Introduction to Blockchain
Blockchain is a decentralized distributed database (ledger) system. It is distributed because there is not a single repository held or owned by one person (Parties or Miner). All of them have their own copies of committed transactions of the block. Blockchain is not a drop box of transactions on the contrary it is a vault of hashed value of an asset which is tagged to its latest owner. Transactions being the trail of quantity and change of ownerships since it was the first time introduced in the Blockchain.

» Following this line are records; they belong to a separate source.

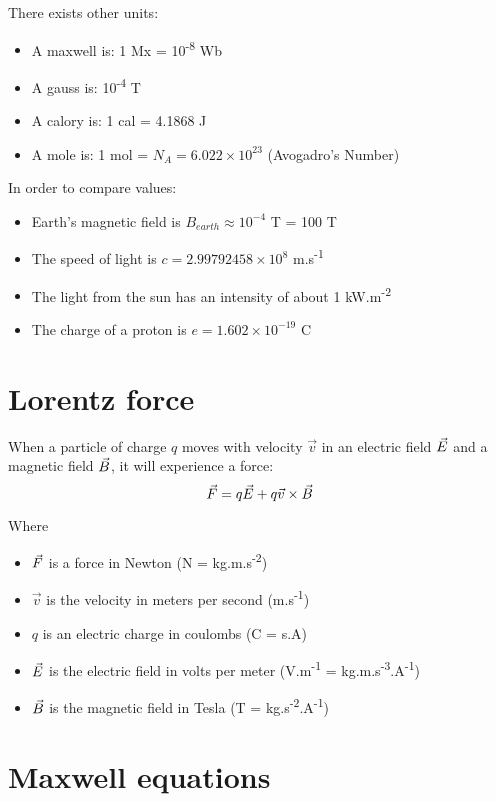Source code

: \documentclass[a4paper,10pt]{article}
\newcommand{\vF}{\ensuremath\vec{F}} %
\newcommand{\vE}{\ensuremath\vec{E}} %
\newcommand{\vB}{\ensuremath\vec{B}} %
\begin{document}
There exists other units:

\begin{itemize}
  \item A maxwell is: 1 Mx = 10\textsuperscript{-8} Wb
  \item A gauss is: 10\textsuperscript{-4} T
  \item A calory is: 1 cal = 4.1868 J
  \item A mole is: 1 mol = $N_A = 6.022 \times 10^{23}$ (Avogadro's Number)
\end{itemize}

In order to compare values:
\begin{itemize}
  \item Earth's magnetic field is $B_{earth} \approx 10^{-4}$ T = 100 \textmu T
  \item The speed of light is $c = 2.99792458 \times 10^8$ m.s\textsuperscript{-1}
  \item The light from the sun has an intensity of about 1 kW.m\textsuperscript{-2}
  \item The charge of a proton is $e = 1.602 \times 10^{-19}$ C
\end{itemize}

\section{Lorentz force}

When a particle of charge $q$ moves with velocity $\vec{v}$ in an electric field $\vE$ and a magnetic field $\vB$, it will experience a force:
\begin{equation}
  \vF = q \vE + q\vec{v} \times \vB
\end{equation}

Where
\begin{itemize}
  \item $\vF$ is a force in Newton (N = kg.m.s\textsuperscript{-2})
  \item $\vec{v}$ is the velocity in meters per second (m.s\textsuperscript{-1})
  \item $q$ is an electric charge in coulombs (C = s.A)
  \item $\vE$ is the electric field in volts per meter (V.m\textsuperscript{-1} = kg.m.s\textsuperscript{-3}.A\textsuperscript{-1})
  \item $\vB$ is the magnetic field in Tesla (T = kg.s\textsuperscript{-2}.A\textsuperscript{-1})
\end{itemize}

\section{Maxwell equations}
\end{document}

Blockchains can be applied to any concept which requires digital security for maintenance and management and currently Blockchains version 3.0 is the latest release. Some of the applications of Blockchains in financial domain are Crypto currency (the famous Bitcoin), Escrow transaction, Bonded Contracts, Smart Contracts, and Intellectual Property etc. One can also conceive that a voting right can also be put on a political Blockchain of a national electorate (electorate being a vote exchange) also a physical housing property can be converted into a hashed digital asset traded on Blockchain of a real estate exchange and there are endless possibilities one think of. With the advancement in IoT, a Blockchain is a perfect combination to launch smart contracts.
To understand more on Blockchain one needs to understand its building blocks, let’s see one by one:
Unit: It is a digital intangible or tangible asset which can be converted into a hashed value e.g crypto-currency, a vote, digital property, intellectual property etc…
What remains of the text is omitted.